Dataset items

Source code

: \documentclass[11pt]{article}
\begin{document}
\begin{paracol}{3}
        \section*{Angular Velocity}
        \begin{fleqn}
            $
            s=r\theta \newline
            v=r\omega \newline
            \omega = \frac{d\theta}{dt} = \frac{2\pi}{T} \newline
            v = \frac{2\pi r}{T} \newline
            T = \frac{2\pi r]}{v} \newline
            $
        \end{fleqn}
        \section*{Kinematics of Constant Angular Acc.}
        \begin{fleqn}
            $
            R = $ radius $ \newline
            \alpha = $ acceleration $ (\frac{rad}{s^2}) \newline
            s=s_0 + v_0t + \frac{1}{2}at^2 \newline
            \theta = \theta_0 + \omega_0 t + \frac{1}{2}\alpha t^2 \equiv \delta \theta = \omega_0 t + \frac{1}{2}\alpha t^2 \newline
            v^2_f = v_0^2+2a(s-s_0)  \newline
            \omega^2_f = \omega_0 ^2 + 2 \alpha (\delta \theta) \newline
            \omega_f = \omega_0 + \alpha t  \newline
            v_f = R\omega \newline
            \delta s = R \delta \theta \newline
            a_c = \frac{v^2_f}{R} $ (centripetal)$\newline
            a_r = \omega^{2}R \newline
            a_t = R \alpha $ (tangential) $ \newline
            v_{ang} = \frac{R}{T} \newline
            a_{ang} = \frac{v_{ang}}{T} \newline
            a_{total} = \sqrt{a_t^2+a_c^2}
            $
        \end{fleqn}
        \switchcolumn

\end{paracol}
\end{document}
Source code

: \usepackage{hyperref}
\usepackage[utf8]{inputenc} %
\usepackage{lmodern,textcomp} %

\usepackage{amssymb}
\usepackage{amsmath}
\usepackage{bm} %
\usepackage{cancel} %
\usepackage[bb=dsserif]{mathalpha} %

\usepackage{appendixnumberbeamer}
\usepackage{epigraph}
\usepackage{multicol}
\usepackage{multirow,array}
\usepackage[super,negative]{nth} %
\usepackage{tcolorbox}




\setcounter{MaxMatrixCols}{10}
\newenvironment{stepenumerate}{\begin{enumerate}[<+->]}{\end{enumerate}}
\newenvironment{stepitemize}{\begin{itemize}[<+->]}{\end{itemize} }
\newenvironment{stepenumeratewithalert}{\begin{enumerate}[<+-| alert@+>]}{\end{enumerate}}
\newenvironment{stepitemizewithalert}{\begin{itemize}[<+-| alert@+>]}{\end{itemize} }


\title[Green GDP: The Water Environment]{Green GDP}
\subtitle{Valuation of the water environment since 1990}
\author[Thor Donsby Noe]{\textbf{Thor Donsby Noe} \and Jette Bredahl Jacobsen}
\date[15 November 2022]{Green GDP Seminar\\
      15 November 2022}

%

§ WORK ITEM: Write out every record, exactly as written.

§ EXERCISE RESPONSE:
Source code

: \documentclass[11pt]{article}
\begin{document}
\begin{paracol}{3}
        \section*{Angular Velocity}
        \begin{fleqn}
            $
            s=r\theta \newline
            v=r\omega \newline
            \omega = \frac{d\theta}{dt} = \frac{2\pi}{T} \newline
            v = \frac{2\pi r}{T} \newline
            T = \frac{2\pi r]}{v} \newline
            $
        \end{fleqn}
        \section*{Kinematics of Constant Angular Acc.}
        \begin{fleqn}
            $
            R = $ radius $ \newline
            \alpha = $ acceleration $ (\frac{rad}{s^2}) \newline
            s=s_0 + v_0t + \frac{1}{2}at^2 \newline
            \theta = \theta_0 + \omega_0 t + \frac{1}{2}\alpha t^2 \equiv \delta \theta = \omega_0 t + \frac{1}{2}\alpha t^2 \newline
            v^2_f = v_0^2+2a(s-s_0)  \newline
            \omega^2_f = \omega_0 ^2 + 2 \alpha (\delta \theta) \newline
            \omega_f = \omega_0 + \alpha t  \newline
            v_f = R\omega \newline
            \delta s = R \delta \theta \newline
            a_c = \frac{v^2_f}{R} $ (centripetal)$\newline
            a_r = \omega^{2}R \newline
            a_t = R \alpha $ (tangential) $ \newline
            v_{ang} = \frac{R}{T} \newline
            a_{ang} = \frac{v_{ang}}{T} \newline
            a_{total} = \sqrt{a_t^2+a_c^2}
            $
        \end{fleqn}
        \switchcolumn

\end{paracol}
\end{document}
Source code

: \usepackage{hyperref}
\usepackage[utf8]{inputenc} %
\usepackage{lmodern,textcomp} %

\usepackage{amssymb}
\usepackage{amsmath}
\usepackage{bm} %
\usepackage{cancel} %
\usepackage[bb=dsserif]{mathalpha} %

\usepackage{appendixnumberbeamer}
\usepackage{epigraph}
\usepackage{multicol}
\usepackage{multirow,array}
\usepackage[super,negative]{nth} %
\usepackage{tcolorbox}




\setcounter{MaxMatrixCols}{10}
\newenvironment{stepenumerate}{\begin{enumerate}[<+->]}{\end{enumerate}}
\newenvironment{stepitemize}{\begin{itemize}[<+->]}{\end{itemize} }
\newenvironment{stepenumeratewithalert}{\begin{enumerate}[<+-| alert@+>]}{\end{enumerate}}
\newenvironment{stepitemizewithalert}{\begin{itemize}[<+-| alert@+>]}{\end{itemize} }


\title[Green GDP: The Water Environment]{Green GDP}
\subtitle{Valuation of the water environment since 1990}
\author[Thor Donsby Noe]{\textbf{Thor Donsby Noe} \and Jette Bredahl Jacobsen}
\date[15 November 2022]{Green GDP Seminar\\
      15 November 2022}

%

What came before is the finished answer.